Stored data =
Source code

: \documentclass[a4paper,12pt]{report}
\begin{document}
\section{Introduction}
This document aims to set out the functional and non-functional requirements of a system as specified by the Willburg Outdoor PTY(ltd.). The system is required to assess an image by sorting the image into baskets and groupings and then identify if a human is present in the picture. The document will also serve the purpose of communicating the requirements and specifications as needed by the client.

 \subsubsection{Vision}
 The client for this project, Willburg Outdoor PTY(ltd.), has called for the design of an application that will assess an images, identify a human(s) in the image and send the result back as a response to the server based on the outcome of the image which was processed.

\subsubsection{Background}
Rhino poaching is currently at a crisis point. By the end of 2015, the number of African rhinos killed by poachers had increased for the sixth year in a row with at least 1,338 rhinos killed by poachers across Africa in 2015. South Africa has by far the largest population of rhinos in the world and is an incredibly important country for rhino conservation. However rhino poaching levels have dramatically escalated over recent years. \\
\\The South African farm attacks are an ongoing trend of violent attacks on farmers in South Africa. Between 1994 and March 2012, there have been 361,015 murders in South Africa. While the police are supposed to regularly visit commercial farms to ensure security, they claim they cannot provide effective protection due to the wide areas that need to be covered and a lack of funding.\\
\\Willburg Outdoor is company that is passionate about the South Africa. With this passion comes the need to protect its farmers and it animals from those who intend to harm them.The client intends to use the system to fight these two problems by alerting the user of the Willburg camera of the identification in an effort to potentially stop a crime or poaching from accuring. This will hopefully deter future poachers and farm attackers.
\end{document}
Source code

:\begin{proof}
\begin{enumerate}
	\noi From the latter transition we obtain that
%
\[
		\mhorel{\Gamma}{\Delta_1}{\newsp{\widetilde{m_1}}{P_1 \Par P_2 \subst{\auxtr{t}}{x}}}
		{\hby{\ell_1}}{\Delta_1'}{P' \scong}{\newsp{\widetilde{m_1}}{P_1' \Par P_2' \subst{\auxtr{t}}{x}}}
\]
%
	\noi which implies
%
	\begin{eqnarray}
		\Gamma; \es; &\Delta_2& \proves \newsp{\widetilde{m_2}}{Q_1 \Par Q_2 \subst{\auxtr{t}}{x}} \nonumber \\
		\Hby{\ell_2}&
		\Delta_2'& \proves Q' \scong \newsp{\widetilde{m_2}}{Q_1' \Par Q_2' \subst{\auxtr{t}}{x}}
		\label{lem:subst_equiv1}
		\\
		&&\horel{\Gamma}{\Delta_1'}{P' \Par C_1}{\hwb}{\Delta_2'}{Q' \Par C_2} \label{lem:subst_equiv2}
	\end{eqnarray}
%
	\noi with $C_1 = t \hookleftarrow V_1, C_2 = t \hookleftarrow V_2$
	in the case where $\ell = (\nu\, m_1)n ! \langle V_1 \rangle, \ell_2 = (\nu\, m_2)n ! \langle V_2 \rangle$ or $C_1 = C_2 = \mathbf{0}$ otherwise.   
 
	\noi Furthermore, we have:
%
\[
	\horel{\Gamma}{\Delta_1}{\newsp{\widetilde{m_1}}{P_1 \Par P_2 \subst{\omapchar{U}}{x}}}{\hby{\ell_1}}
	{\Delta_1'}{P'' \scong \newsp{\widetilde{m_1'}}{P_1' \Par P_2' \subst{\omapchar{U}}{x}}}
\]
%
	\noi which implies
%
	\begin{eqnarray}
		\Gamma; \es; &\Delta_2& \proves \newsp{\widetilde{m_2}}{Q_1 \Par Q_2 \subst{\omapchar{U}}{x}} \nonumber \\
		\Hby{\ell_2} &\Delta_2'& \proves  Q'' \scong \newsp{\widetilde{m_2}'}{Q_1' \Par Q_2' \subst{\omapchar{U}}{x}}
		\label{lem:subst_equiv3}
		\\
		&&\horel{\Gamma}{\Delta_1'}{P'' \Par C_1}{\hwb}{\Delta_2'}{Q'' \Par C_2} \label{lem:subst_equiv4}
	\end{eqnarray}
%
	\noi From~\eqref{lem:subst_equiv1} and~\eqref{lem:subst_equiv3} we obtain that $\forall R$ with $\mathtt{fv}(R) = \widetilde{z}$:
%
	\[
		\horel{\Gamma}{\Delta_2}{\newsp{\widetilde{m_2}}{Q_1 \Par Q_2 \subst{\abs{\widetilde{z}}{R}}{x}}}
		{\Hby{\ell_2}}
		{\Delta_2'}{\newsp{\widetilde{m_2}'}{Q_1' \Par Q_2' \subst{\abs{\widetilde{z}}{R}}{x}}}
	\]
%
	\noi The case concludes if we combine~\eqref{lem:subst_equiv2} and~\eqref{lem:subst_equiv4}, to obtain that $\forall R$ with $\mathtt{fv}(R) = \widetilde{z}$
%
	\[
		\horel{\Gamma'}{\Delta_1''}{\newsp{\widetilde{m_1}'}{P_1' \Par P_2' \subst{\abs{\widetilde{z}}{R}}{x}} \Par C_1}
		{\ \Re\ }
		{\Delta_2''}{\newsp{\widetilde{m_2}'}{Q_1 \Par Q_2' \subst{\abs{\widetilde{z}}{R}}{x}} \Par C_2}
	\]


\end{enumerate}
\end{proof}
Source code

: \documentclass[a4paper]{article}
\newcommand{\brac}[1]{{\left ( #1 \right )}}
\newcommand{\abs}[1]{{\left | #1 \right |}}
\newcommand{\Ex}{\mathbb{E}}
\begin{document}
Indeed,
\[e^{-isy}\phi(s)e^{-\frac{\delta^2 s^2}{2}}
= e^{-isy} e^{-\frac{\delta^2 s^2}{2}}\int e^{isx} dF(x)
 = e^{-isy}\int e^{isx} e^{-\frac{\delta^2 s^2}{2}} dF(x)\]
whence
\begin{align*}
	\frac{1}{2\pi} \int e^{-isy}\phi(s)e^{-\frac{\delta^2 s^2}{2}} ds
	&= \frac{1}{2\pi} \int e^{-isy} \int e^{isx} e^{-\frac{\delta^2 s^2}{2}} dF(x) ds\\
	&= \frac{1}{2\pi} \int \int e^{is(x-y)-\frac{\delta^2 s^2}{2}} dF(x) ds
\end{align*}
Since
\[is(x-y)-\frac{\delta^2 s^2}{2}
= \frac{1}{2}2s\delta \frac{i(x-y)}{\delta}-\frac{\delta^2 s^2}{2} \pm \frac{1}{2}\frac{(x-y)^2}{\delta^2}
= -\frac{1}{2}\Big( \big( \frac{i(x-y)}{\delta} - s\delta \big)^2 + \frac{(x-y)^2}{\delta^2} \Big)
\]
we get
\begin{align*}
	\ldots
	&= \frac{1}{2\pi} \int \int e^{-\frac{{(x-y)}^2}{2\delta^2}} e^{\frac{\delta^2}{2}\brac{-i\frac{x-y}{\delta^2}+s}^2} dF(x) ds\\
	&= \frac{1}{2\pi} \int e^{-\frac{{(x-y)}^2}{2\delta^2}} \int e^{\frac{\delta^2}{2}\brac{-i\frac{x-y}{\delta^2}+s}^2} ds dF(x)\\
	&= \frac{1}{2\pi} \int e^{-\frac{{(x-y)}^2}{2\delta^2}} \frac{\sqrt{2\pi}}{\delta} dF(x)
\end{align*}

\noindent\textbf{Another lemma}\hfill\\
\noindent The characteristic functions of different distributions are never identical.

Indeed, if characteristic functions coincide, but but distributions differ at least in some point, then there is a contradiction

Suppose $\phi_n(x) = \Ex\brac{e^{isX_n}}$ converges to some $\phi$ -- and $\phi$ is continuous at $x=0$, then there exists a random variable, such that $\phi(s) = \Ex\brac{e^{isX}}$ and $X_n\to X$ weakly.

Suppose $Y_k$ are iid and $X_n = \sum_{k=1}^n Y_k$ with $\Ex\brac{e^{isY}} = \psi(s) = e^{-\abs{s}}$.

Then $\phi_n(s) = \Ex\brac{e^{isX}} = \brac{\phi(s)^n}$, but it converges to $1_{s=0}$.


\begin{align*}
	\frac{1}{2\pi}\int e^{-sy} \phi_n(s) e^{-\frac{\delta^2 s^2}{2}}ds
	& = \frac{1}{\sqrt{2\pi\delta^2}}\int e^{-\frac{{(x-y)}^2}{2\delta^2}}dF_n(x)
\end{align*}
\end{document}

WHAT IS BEING ASKED = Gather each line from the entries above that includes the word "subsubsection".

OUTPUT FOR THIS EXERCISE =
 \subsubsection{Vision}
\subsubsection{Background}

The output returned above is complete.